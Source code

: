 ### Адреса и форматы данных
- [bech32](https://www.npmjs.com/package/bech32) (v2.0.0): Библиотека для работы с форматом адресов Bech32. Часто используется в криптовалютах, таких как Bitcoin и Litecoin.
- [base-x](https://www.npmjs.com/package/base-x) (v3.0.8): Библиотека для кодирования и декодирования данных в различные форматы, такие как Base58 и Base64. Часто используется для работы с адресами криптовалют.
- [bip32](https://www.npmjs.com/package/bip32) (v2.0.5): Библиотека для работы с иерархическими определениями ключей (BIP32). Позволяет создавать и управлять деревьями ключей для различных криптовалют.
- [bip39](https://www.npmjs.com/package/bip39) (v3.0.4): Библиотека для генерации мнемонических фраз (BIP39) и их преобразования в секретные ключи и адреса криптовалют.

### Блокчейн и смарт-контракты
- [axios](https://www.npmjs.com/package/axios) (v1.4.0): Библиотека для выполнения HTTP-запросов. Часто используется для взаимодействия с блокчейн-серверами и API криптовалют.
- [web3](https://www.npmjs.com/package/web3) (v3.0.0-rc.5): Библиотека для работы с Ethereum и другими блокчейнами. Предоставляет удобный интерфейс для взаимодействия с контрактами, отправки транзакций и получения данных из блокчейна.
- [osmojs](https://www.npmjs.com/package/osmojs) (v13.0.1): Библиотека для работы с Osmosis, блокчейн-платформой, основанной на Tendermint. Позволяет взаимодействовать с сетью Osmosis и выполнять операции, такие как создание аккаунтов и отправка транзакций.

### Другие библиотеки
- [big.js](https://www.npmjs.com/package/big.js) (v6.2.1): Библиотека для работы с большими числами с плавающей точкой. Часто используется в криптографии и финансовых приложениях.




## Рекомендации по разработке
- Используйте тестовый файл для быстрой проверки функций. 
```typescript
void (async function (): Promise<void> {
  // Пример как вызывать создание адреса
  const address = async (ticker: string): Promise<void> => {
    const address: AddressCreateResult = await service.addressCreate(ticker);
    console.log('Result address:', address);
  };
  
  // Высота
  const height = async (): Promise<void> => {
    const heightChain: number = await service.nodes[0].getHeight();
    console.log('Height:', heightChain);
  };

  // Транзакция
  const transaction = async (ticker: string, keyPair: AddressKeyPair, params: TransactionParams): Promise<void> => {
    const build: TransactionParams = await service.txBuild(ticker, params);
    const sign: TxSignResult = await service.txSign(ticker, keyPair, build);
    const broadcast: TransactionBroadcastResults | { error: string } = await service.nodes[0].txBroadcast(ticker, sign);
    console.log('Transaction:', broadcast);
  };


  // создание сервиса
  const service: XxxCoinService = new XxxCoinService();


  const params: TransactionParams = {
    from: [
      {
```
****************************************
### Your objective
Find and copy each line above that includes the string "nodes".

### Answer box
    const heightChain: number = await service.nodes[0].getHeight();
    const broadcast: TransactionBroadcastResults | { error: string } = await service.nodes[0].txBroadcast(ticker, sign);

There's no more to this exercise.